BEGIN RECORDS PROVIDED

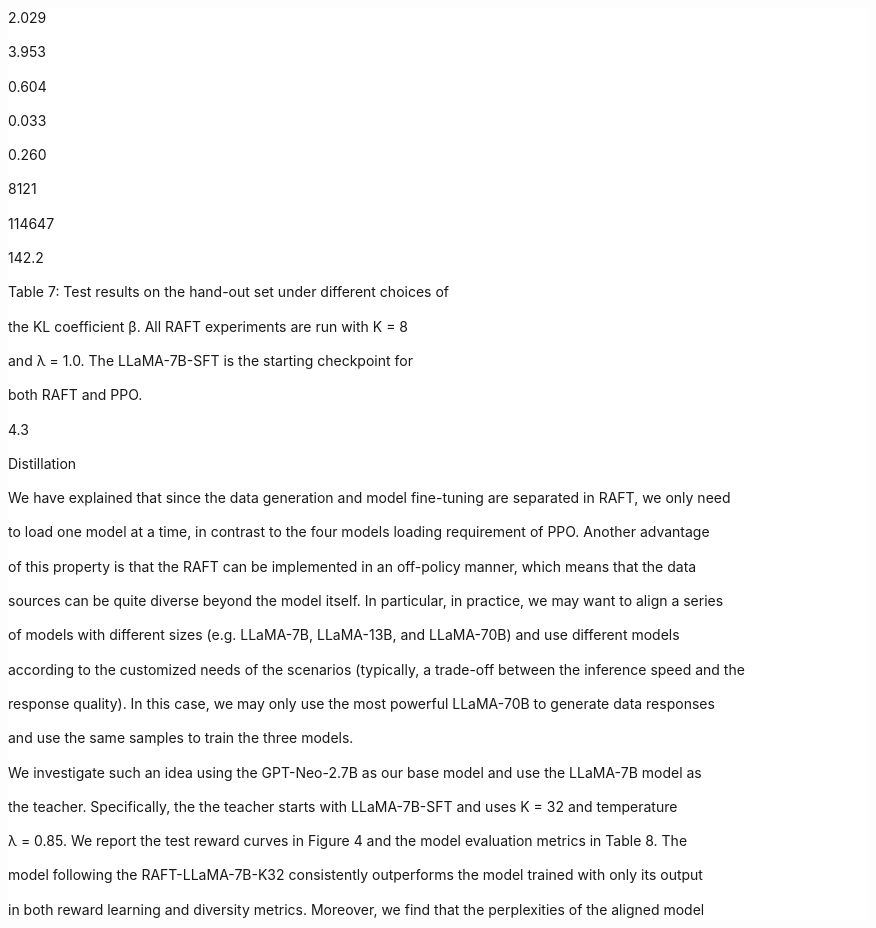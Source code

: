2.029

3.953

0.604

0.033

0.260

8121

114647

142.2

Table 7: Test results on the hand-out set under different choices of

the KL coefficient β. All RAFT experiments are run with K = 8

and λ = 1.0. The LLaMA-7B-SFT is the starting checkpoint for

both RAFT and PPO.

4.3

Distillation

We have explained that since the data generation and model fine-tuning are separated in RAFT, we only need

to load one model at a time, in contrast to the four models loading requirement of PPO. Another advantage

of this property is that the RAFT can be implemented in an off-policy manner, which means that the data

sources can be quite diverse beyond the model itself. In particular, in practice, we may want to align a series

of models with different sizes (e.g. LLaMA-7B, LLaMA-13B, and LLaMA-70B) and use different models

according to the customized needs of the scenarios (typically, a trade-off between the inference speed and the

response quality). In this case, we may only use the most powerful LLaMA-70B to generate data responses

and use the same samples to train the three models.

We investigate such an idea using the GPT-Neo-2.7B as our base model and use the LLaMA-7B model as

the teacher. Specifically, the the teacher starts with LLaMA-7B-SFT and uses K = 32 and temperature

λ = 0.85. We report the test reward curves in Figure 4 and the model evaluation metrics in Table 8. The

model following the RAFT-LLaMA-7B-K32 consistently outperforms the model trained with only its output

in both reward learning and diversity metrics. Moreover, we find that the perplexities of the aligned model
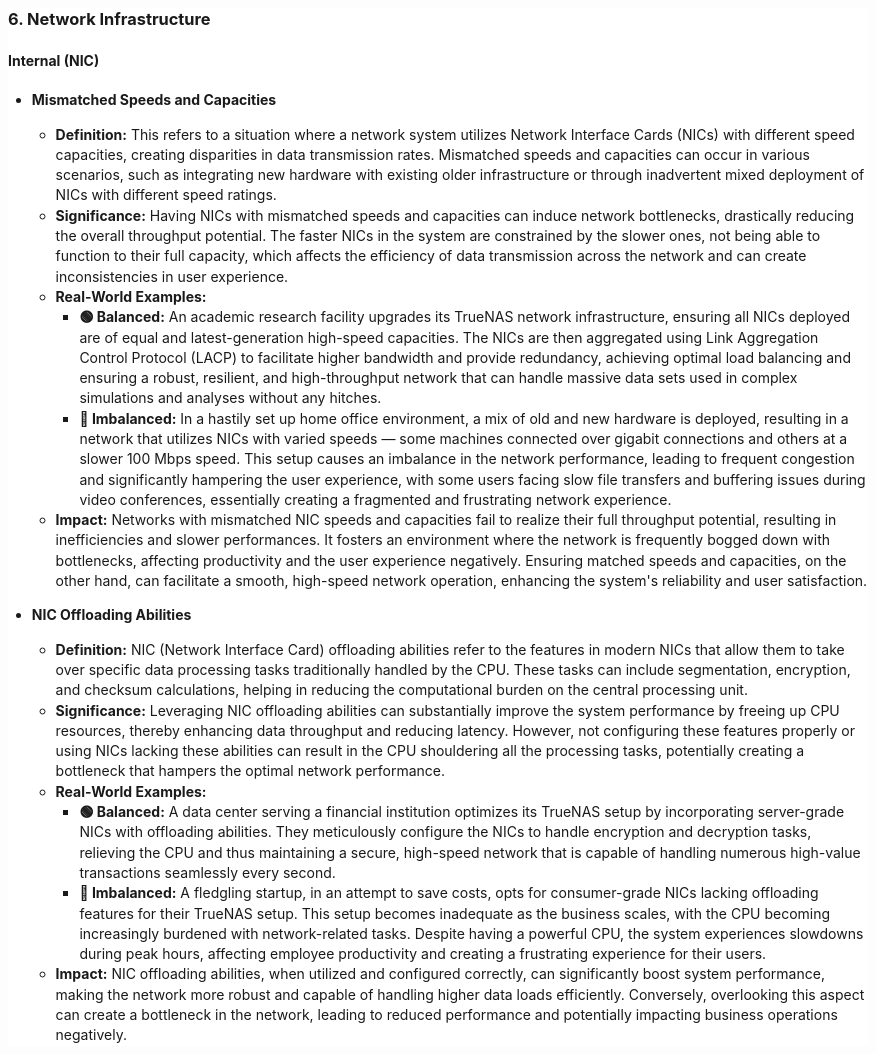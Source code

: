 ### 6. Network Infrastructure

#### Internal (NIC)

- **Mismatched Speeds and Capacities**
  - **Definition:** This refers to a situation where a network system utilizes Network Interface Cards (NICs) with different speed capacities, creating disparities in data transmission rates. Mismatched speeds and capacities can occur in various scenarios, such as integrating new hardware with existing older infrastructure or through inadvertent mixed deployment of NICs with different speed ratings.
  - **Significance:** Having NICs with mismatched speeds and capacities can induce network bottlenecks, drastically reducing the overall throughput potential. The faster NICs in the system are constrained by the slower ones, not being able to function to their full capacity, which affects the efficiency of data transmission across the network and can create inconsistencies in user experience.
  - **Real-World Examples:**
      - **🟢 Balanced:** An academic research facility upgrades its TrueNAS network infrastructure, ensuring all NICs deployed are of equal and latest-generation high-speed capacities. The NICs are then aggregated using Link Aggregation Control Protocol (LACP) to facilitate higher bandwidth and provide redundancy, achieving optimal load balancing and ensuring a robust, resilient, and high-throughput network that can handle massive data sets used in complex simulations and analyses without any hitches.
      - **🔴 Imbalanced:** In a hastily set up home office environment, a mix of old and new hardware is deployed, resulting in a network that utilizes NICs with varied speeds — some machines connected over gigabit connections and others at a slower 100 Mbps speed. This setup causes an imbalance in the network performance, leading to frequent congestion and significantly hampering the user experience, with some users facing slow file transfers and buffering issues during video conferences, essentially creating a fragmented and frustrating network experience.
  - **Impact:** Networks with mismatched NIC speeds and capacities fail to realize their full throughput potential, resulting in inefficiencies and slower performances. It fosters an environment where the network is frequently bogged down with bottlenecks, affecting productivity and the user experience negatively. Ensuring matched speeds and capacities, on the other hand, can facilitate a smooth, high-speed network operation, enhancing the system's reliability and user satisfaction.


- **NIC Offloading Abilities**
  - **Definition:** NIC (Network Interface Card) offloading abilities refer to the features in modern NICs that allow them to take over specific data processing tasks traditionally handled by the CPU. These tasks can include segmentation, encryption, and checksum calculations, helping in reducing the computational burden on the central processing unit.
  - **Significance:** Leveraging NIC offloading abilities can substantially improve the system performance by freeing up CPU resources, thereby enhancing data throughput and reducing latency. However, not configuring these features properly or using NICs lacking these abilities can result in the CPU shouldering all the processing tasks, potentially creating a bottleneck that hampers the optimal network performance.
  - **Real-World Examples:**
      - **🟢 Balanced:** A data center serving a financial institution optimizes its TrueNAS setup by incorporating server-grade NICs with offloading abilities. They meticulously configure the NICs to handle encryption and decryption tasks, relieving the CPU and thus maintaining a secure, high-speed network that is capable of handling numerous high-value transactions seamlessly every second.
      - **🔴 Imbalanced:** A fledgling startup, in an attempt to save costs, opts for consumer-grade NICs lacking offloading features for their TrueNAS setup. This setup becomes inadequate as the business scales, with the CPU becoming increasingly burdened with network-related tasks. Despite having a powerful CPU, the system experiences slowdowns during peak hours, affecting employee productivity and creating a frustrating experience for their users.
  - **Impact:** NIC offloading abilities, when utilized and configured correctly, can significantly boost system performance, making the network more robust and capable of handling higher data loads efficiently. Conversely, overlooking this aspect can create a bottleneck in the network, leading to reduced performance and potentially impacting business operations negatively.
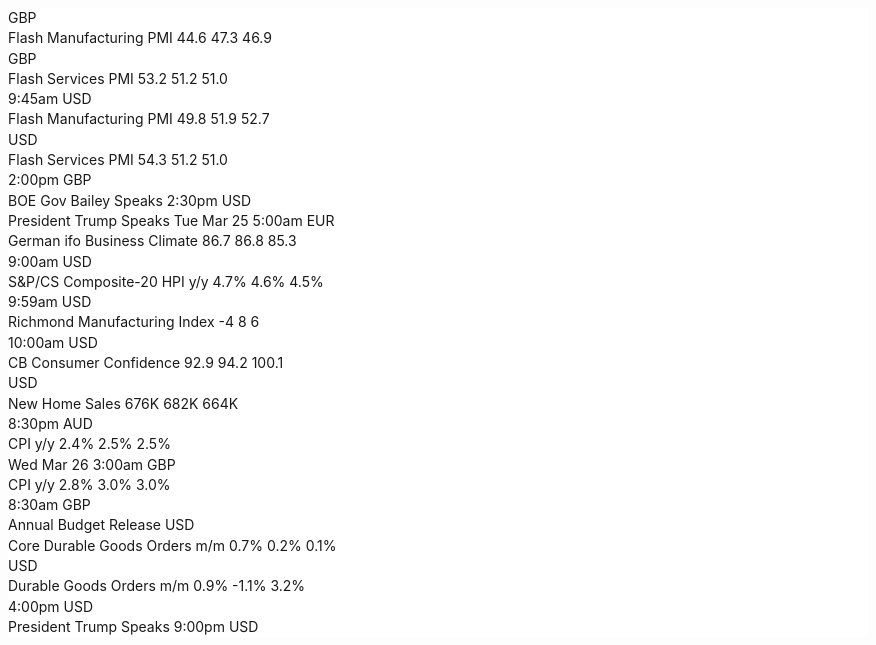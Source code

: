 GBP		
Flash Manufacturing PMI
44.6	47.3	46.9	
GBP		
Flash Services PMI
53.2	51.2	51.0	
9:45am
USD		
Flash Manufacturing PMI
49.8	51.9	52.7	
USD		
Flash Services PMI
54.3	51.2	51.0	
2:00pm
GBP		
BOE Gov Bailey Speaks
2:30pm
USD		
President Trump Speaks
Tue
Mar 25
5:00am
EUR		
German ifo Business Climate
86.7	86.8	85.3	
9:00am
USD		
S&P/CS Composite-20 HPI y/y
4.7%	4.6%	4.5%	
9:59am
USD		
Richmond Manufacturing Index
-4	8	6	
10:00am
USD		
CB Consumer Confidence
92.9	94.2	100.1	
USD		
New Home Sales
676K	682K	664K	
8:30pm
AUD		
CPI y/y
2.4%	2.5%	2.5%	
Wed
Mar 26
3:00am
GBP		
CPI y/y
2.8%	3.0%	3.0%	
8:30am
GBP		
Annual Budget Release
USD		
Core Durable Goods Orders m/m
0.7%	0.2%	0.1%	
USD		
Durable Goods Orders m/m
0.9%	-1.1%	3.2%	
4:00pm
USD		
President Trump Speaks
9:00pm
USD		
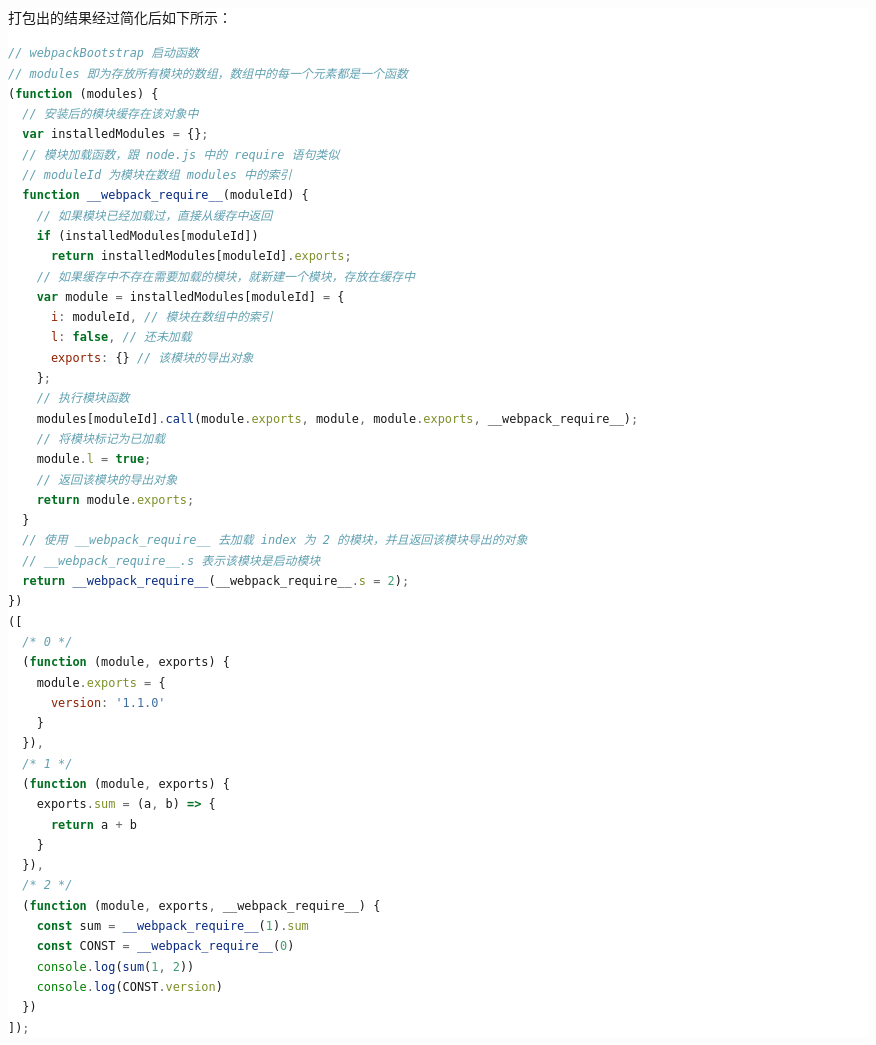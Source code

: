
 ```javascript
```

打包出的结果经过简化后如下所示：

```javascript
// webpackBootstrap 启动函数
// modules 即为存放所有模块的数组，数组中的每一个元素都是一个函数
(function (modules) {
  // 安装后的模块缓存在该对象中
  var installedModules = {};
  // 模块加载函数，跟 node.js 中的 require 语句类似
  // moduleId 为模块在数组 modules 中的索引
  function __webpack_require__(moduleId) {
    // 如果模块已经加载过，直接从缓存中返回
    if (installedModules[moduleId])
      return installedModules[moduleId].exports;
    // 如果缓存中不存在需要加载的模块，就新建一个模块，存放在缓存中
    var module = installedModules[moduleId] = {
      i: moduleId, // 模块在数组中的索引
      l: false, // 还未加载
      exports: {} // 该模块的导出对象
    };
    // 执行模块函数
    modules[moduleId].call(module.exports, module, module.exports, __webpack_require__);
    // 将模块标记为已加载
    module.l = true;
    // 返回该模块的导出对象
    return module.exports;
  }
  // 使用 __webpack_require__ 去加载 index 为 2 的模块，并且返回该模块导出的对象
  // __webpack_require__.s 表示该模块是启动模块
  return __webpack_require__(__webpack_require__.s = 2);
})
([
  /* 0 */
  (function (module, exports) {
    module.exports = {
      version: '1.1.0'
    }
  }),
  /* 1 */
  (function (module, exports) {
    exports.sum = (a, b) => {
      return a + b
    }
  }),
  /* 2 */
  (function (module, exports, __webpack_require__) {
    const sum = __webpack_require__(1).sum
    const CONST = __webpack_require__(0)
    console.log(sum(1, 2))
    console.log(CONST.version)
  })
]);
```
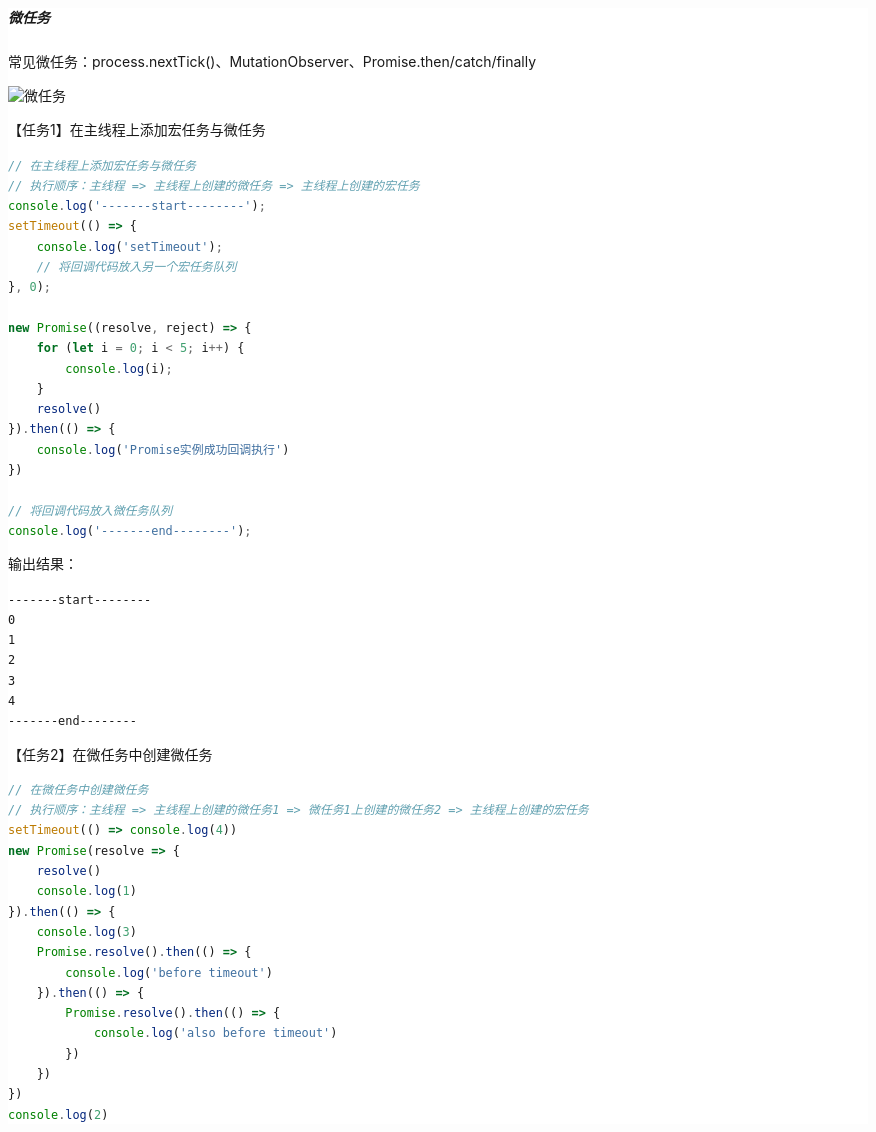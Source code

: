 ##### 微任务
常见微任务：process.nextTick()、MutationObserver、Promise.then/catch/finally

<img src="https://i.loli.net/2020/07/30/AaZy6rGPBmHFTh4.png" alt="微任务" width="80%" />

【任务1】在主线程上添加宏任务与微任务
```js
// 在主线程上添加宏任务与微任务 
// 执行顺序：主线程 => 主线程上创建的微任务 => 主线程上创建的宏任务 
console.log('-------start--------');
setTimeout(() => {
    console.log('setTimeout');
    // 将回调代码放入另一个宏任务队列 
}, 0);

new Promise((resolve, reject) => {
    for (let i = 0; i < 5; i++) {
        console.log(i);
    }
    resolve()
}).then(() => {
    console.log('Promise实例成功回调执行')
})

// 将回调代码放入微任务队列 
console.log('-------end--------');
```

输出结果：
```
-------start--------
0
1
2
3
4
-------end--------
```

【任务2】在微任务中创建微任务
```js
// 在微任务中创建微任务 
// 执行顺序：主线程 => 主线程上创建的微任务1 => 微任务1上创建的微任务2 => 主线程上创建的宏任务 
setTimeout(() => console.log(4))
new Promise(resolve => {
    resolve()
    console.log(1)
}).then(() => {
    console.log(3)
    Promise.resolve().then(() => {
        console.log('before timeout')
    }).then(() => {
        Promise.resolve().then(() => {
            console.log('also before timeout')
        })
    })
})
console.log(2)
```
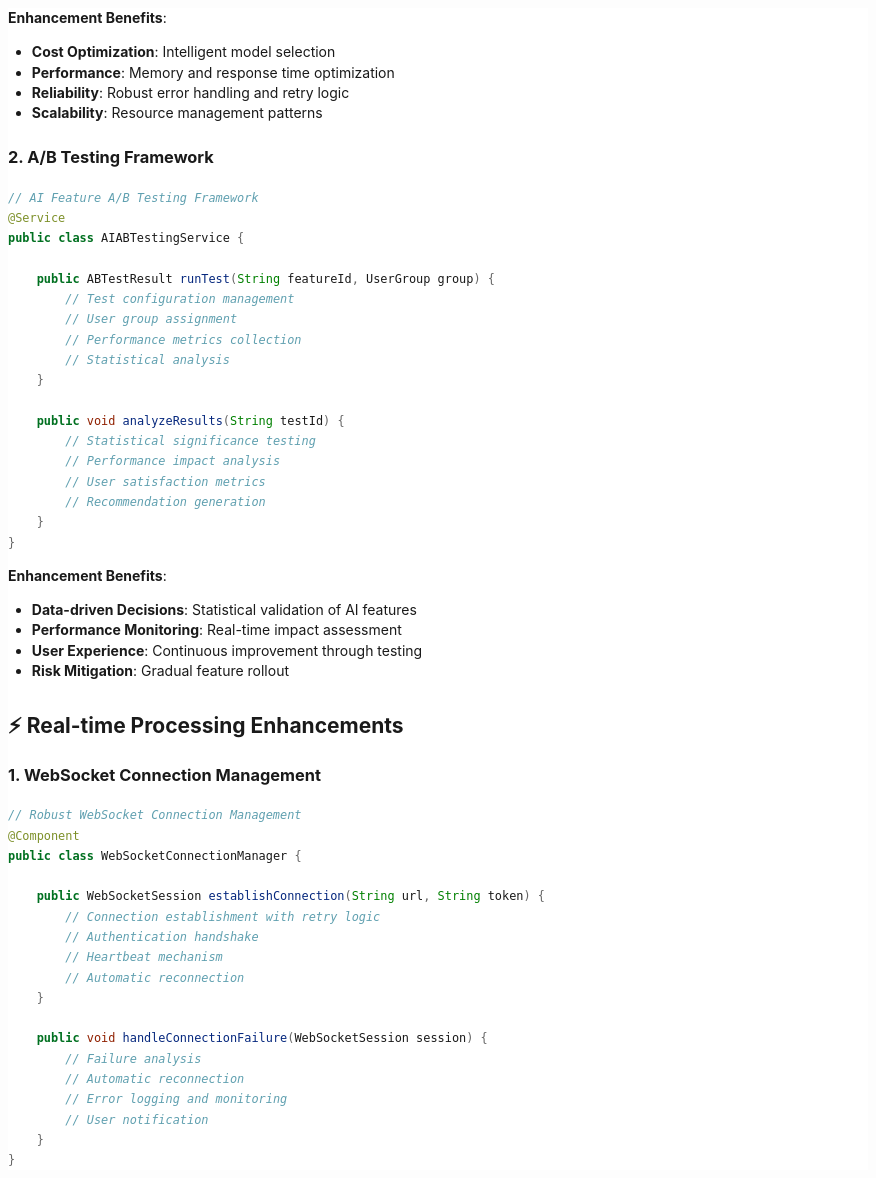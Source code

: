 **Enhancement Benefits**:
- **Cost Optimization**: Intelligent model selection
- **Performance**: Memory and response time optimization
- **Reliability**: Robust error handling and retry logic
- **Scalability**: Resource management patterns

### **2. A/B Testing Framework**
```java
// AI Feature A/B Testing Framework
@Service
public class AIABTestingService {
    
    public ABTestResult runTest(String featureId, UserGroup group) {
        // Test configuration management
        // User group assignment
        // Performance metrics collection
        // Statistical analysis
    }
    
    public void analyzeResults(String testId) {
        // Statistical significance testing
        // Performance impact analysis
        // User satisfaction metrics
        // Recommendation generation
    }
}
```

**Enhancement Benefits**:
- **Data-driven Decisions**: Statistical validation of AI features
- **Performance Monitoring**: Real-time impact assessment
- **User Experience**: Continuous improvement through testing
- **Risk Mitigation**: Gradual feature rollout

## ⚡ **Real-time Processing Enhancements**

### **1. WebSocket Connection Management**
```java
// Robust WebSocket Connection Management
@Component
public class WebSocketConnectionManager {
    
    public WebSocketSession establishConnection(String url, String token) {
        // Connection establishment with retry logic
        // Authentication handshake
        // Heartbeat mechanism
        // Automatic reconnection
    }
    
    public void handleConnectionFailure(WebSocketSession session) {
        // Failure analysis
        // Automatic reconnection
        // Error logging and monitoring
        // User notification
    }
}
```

END RECORDS PROVIDED

TASK DIRECTIONS: The reply should hold an exact repeat of the entries from their opening line through the line with "of this property", and no pictures at all.

YOUR RESPONSE:
Source code

:2.029

3.953

0.604

0.033

0.260

8121

114647

142.2

Table 7: Test results on the hand-out set under different choices of

the KL coefficient β. All RAFT experiments are run with K = 8

and λ = 1.0. The LLaMA-7B-SFT is the starting checkpoint for

both RAFT and PPO.

4.3

Distillation

We have explained that since the data generation and model fine-tuning are separated in RAFT, we only need

to load one model at a time, in contrast to the four models loading requirement of PPO. Another advantage

of this property is that the RAFT can be implemented in an off-policy manner, which means that the data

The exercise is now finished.